在校生をはじめ、卒業生、教職員、地域住民、統合先の城井小学校関係者ら約二百五十人が出席。市教委の秋吉妙子教育委員長が閉校までの経過を報告。金山忠也閉校式実行委員会長=顔写真=が「地区が支えた学校。閉校は寂しく、苦しい選択だったが、永遠の母校として心に残しましょう」とあいさつ。
新貝正勝市長のあいさつに続き、安部みな子校長が「学校を守り、育ててくれた関係者の皆さんに感謝します」、尾川久高PTA会長が「心に残る式典。柿坂小学校ありがとう」と母校、地元関係者に謝意を示した。
この後、児童会長の尾川翔太君(12)ら児童八人が、地区に伝わる伝説「参賀のせき」の演劇を披露。式典に花を添えるとともに、劇終了後は一人一人が思い出を発表。出席者全員で校歌を歌い、母校に別れを告げた。

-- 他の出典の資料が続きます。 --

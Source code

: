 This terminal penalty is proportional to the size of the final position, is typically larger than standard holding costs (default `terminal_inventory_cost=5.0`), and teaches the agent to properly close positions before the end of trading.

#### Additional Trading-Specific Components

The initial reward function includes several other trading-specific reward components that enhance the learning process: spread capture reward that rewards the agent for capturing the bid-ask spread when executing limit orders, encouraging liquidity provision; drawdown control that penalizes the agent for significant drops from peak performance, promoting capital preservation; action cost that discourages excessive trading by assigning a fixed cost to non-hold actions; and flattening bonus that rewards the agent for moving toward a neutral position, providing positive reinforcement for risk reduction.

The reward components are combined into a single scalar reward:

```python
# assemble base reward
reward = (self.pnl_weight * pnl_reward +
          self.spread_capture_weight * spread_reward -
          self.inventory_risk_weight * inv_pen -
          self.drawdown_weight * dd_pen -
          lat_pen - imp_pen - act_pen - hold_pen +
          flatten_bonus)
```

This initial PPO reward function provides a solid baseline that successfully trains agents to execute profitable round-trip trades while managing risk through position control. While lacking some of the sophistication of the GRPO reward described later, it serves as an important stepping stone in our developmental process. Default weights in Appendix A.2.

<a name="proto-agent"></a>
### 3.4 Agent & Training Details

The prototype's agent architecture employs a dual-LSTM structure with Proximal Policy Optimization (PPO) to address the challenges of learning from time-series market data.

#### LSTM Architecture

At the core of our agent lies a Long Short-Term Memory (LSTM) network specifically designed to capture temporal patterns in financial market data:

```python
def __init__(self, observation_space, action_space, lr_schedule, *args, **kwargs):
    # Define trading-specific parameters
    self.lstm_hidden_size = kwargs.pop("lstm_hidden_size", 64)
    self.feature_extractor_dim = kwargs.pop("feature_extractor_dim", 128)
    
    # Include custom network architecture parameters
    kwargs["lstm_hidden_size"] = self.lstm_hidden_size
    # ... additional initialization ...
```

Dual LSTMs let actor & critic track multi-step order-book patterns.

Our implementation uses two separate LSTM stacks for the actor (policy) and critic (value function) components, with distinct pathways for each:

柿坂小は一八八四年、下郷大島小柿坂分教場として開校し、一九〇八年に柿坂尋常小として独立した。五九年の百六十六人をピークに児童数が減少。ここ数年は過疎化、少子化が急速に進み、一けたに。二〇〇八年、在校生保護者の意見を尊重し、同町内の城井小への統合が決まり、〇九年度から在校生六人中五人(一人は大分市へ転校)がスクールバスで通う。